Exercise goal: Only a number is wanted: how many lines in these records contain the word "pipeline"?

(Available data)

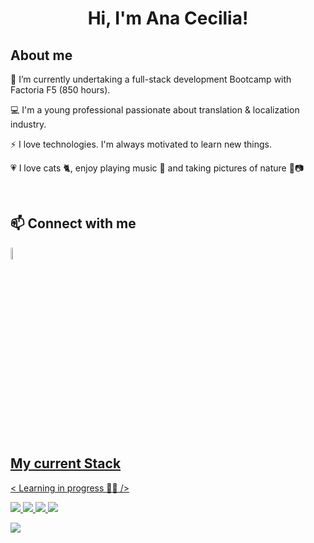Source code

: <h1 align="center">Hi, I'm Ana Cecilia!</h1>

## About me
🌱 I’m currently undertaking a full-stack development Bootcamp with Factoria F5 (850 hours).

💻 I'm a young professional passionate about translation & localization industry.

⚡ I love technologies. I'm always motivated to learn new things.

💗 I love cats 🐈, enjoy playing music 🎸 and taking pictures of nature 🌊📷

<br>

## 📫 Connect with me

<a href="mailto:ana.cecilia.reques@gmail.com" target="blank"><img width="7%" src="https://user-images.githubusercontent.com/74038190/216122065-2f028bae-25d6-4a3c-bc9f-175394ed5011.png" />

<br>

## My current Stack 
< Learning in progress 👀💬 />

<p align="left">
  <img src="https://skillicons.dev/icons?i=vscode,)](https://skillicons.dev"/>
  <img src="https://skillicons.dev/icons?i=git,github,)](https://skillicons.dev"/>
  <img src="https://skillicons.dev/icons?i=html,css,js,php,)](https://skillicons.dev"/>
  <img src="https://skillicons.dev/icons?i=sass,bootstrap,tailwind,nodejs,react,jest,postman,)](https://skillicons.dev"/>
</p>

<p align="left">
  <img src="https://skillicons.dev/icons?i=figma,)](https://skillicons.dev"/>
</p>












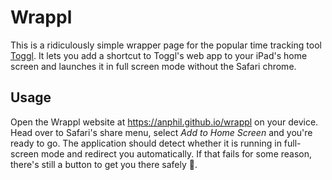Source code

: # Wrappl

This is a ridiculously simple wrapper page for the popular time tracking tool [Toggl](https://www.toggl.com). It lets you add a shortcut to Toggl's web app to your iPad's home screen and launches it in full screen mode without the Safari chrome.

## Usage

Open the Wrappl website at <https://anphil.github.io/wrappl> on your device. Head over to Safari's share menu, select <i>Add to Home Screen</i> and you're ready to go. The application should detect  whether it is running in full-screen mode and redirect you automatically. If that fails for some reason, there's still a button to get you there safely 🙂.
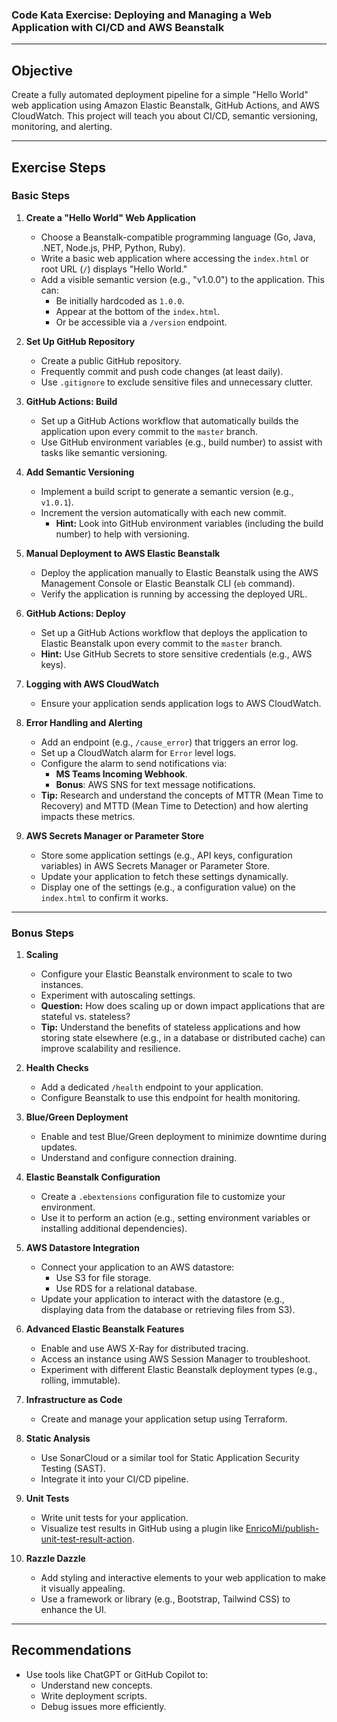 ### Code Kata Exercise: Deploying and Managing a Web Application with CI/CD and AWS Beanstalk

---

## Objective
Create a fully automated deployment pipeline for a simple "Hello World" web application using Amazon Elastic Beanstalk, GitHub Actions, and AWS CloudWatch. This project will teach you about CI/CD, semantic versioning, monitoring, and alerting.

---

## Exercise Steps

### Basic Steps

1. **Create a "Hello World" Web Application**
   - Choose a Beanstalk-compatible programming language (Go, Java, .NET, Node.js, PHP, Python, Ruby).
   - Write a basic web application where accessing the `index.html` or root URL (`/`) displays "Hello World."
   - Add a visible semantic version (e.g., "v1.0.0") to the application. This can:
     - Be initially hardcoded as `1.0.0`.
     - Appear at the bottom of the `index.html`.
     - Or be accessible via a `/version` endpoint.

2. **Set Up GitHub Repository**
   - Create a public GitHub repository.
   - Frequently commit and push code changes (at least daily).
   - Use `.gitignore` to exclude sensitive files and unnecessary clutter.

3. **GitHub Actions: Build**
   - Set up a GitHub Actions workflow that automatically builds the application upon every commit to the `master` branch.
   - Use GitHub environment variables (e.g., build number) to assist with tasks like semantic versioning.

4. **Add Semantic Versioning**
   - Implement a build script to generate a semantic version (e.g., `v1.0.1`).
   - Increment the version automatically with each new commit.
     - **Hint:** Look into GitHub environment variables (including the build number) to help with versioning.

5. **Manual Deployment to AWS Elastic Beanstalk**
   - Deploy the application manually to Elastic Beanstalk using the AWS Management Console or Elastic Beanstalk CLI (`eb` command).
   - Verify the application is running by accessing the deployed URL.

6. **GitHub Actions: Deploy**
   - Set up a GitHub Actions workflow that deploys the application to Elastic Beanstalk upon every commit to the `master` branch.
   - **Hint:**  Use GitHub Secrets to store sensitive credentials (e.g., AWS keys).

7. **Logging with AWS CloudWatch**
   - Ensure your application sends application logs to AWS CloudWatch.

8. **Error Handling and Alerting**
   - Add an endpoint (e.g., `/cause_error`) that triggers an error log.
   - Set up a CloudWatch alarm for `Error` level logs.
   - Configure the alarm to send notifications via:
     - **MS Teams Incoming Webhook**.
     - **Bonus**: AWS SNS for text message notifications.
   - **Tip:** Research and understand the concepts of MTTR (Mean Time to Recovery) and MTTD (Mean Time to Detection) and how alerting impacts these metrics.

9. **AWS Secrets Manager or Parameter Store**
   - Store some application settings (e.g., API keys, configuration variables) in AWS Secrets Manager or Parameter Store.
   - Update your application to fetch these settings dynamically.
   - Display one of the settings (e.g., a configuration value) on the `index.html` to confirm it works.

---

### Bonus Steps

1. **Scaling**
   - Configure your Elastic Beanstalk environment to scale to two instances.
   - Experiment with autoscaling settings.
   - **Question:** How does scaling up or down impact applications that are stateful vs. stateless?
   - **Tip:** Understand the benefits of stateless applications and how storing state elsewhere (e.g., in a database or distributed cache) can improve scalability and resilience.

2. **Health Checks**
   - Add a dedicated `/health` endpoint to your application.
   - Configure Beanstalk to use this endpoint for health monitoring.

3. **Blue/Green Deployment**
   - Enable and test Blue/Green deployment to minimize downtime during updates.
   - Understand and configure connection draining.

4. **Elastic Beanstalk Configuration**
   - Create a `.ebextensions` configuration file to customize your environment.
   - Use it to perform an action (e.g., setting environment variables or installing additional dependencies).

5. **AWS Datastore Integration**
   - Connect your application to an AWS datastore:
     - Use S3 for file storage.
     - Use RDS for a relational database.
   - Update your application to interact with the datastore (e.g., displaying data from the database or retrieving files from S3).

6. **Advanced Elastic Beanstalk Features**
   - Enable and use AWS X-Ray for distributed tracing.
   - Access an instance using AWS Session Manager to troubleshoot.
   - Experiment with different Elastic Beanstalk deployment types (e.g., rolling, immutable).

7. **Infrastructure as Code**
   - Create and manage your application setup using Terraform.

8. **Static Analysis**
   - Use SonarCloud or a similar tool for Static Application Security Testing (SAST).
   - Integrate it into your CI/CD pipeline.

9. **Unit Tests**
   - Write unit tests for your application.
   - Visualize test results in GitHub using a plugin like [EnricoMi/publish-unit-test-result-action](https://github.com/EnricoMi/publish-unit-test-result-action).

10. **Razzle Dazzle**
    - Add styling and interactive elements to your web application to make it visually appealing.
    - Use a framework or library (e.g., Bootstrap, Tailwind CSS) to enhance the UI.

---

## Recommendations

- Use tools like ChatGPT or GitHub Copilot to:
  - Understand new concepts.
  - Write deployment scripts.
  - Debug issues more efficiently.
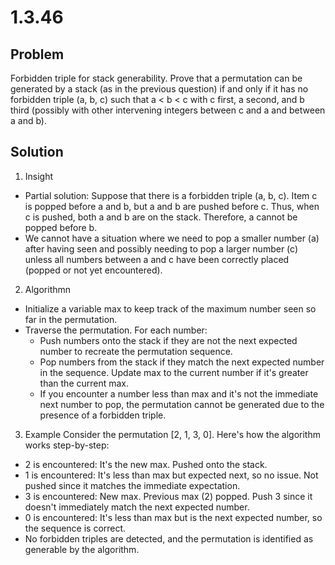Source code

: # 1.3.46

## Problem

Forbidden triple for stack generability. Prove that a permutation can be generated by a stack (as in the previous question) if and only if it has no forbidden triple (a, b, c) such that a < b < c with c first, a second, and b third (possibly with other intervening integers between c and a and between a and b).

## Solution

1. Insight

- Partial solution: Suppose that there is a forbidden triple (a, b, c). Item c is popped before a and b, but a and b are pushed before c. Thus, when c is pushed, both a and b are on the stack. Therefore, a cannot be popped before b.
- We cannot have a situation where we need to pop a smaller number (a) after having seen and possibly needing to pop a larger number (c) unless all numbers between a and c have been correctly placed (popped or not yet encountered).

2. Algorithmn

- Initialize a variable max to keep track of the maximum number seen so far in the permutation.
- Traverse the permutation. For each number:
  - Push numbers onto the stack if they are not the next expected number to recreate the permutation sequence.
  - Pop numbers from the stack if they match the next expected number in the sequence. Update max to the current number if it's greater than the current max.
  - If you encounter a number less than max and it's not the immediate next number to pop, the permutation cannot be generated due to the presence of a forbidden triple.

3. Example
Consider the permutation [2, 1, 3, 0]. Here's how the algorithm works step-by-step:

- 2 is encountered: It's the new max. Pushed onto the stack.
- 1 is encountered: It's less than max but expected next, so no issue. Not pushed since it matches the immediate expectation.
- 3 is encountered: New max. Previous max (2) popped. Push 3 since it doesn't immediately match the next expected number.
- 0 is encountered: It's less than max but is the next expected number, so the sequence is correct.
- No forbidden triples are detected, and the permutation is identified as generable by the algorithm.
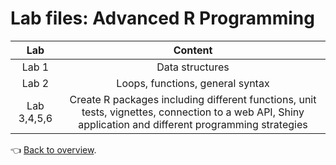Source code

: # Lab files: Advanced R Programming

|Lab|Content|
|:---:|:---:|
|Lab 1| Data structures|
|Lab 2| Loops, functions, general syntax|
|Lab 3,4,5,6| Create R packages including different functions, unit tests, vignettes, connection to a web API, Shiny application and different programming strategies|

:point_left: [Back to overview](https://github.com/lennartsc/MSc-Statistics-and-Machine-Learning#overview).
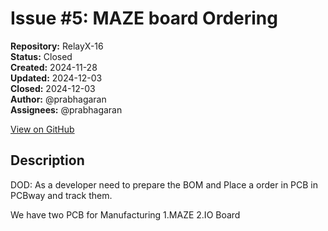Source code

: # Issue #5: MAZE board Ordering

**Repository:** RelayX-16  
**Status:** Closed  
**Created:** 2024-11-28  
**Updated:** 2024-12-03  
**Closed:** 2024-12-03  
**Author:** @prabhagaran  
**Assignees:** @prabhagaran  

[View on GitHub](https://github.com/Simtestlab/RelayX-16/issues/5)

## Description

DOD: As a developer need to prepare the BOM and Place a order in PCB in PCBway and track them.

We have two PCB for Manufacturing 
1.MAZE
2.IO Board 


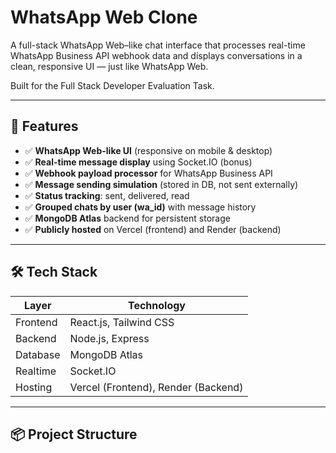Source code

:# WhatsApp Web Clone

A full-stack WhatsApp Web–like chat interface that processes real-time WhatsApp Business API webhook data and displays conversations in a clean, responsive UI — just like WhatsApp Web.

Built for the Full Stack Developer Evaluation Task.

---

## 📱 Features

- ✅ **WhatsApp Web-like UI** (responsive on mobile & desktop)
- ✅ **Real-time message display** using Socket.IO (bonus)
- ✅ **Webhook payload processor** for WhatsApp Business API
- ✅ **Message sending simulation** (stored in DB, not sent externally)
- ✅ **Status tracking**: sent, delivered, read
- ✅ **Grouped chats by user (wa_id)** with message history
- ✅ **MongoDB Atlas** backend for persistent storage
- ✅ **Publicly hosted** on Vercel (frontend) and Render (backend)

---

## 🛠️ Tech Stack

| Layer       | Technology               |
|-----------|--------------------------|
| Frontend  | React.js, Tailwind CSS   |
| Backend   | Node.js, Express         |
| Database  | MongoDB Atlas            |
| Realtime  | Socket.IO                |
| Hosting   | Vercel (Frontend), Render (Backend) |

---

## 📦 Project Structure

(End Available data)

Completed task: 2